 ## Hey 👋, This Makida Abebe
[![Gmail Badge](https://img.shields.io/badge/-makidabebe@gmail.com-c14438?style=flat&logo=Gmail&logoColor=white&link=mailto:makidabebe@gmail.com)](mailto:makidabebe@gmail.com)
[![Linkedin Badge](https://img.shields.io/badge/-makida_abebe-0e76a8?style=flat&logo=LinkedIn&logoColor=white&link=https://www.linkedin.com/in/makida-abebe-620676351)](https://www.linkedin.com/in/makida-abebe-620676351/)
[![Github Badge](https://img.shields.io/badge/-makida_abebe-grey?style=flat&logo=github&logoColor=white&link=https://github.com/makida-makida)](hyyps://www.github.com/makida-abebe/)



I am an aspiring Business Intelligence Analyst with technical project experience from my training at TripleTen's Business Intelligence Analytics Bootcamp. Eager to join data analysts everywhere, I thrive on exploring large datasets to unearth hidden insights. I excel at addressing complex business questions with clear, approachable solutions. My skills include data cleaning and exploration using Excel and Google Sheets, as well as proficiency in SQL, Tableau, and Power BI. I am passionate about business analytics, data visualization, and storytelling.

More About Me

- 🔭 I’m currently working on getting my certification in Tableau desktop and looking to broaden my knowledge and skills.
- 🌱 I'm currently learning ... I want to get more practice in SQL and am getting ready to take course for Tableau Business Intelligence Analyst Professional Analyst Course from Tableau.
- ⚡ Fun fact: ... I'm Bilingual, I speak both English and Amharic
_____
**Exercise requirements:**
Give back exactly the lines of the listing above that run from the line with "I am an aspiring" to the line with "More About Me", inclusive.

**Task solution:**
I am an aspiring Business Intelligence Analyst with technical project experience from my training at TripleTen's Business Intelligence Analytics Bootcamp. Eager to join data analysts everywhere, I thrive on exploring large datasets to unearth hidden insights. I excel at addressing complex business questions with clear, approachable solutions. My skills include data cleaning and exploration using Excel and Google Sheets, as well as proficiency in SQL, Tableau, and Power BI. I am passionate about business analytics, data visualization, and storytelling.

More About Me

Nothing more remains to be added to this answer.